The first step in a situation like this is to learn to identify if you really suffer from this issue or are experiencing moments of dietary imbalance. With this, it is much simpler to make the necessary changes in habits to ensure more disposition in daily life, weight loss, and emotional well-being.
Want to know more? Let’s show you the reasons why you want candy during work hours. Follow up!
Understand the desire to eat sweets
The exaggerated desire to eat sweets is directly linked to anxiety and other psychological problems. In some cases, experts in the field warn that the desire to eat a box of chocolates, for example, can be similar to an addiction to alcohol or drugs.
This act usually takes place during work hours, as a way to improve the mood of the binge sufferer while performing a more mentally tiring task. All of this generates a cycle in which the person begins to suffer with balance problems and this, consequently, causes more anxiety and mood swings.
Compulsion can be a way for the body to adapt to balance the levels of norepinephrine and serotonin. Both are neurotransmissions responsible for making communications between neurons.
Know how to identify the compulsion
The first step in getting rid of this type of problem is to understand when it really exists.

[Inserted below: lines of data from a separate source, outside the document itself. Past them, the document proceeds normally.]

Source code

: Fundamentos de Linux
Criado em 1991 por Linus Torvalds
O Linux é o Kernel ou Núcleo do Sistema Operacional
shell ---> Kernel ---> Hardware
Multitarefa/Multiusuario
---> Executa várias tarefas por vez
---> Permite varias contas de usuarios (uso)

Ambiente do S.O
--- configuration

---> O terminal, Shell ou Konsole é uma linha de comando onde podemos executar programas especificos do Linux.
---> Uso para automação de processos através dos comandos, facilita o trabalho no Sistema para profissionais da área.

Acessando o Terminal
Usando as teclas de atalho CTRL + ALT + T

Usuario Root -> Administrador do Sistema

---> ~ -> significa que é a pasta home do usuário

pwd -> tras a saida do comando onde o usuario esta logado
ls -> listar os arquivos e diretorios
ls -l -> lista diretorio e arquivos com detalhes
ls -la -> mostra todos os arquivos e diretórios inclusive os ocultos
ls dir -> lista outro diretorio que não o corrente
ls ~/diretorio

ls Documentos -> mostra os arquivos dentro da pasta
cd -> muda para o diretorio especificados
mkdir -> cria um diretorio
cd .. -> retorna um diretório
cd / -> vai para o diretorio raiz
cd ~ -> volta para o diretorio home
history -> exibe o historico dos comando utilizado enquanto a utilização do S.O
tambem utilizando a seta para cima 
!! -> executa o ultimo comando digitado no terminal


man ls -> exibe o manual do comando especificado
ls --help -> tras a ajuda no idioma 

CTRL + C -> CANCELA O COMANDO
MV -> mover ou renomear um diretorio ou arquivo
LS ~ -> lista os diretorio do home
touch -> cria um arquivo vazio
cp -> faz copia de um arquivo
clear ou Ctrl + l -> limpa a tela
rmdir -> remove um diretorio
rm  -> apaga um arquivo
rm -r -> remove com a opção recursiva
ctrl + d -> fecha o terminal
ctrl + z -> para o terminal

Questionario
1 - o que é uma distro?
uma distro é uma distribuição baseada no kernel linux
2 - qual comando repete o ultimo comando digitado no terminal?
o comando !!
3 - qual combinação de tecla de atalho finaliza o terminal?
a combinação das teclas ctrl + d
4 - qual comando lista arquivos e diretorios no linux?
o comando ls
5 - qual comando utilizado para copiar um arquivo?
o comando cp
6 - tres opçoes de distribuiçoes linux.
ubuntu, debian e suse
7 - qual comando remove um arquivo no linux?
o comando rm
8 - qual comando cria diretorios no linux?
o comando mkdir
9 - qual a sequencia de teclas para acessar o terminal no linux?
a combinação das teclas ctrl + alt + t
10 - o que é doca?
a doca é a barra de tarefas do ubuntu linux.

Many people believe they are just chocoholics or big candy fans. However, they tend to ignore the large amount consumed at specific times associated with the feeling of unhappiness during the day, especially in work activities.
Remember that compulsion goes far beyond bouts of exaggeration. It is a disease that needs monitoring by professionals. In most cases, it is characterized by eating sweets in an uncontrolled way in a short period of time.
In addition, there is also the feeling of loss of control that prevents the person from measuring the problem they face. Know that this desire is not a natural hunger of the body, but a desire linked to the emotional, which can harm your health in a short period of time. Of course, in a conscious way, exaggerations can come on occasional occasions, such as at TPM or during a movie session with friends.
Know tips to avoid compulsion
When the person suspects that they are exaggerating their consumption of sweets, it is essential to stop and assess the level of need. The big secret, in this case, is to maintain a routine with healthy habits that make a lot of difference when dealing with anxiety, especially in the workplace. Here are some tips!
Ease the anxiety
As compulsion and anxiety go together, it is also very important to take care of the mind to alleviate the craving for sweets. In addition to trying to reduce stress on a daily basis, a very interesting suggestion is to focus your mind on the present. Yes! It may seem simple at first glance, but the anxious person worries too much about the future.
Drink water
Drinking plenty of water is an efficient recipe for those who want to stay healthy. That’s because it’s a tip that helps the body’s functioning, balances hydration levels, and even works to improve the skin, digestion, and even mood. However, the highlight is the reduction in the desire to eat sweets.
Often, when the diet is low in nutrients and vitamins essential for the proper functioning of the metabolism, we tend to confuse low levels of hydration with excessive hunger or a craving for sweets. That is, when habits become healthier, the chances of being satisfied are very high if you drink a glass of water.
Eating foods rich in fiber
These foods are also rich in vitamins and nutrients that encourage the body to function properly. Thus, this digestion process usually generates less hunger and balances the hormones that ask for that sweet after lunch. Best of all, you can have yogurt with oatmeal for dessert and add some strawberries, for example.
Practice physical activity
Physical exercise is an excellent ally for those who suffer from anxiety and, consequently, excessive sweets. When taking a walk, for example, serotonin levels increase in the body, and automatically the person increases their well-being and sleeps better at night.
Know that you don’t have to follow a super disciplined exercise routine to see first results. The most important thing is to start according to your mood. If you walk for a few minutes three times a week, you will already see the first changes, especially in the emotional areas.
The important thing is to decide not to stand still. If you don’t like walking or weight training, look for a pleasurable activity from your point of view. Among the main suggestions are dance classes, Zumba, bicycle tour, volleyball, or martial arts.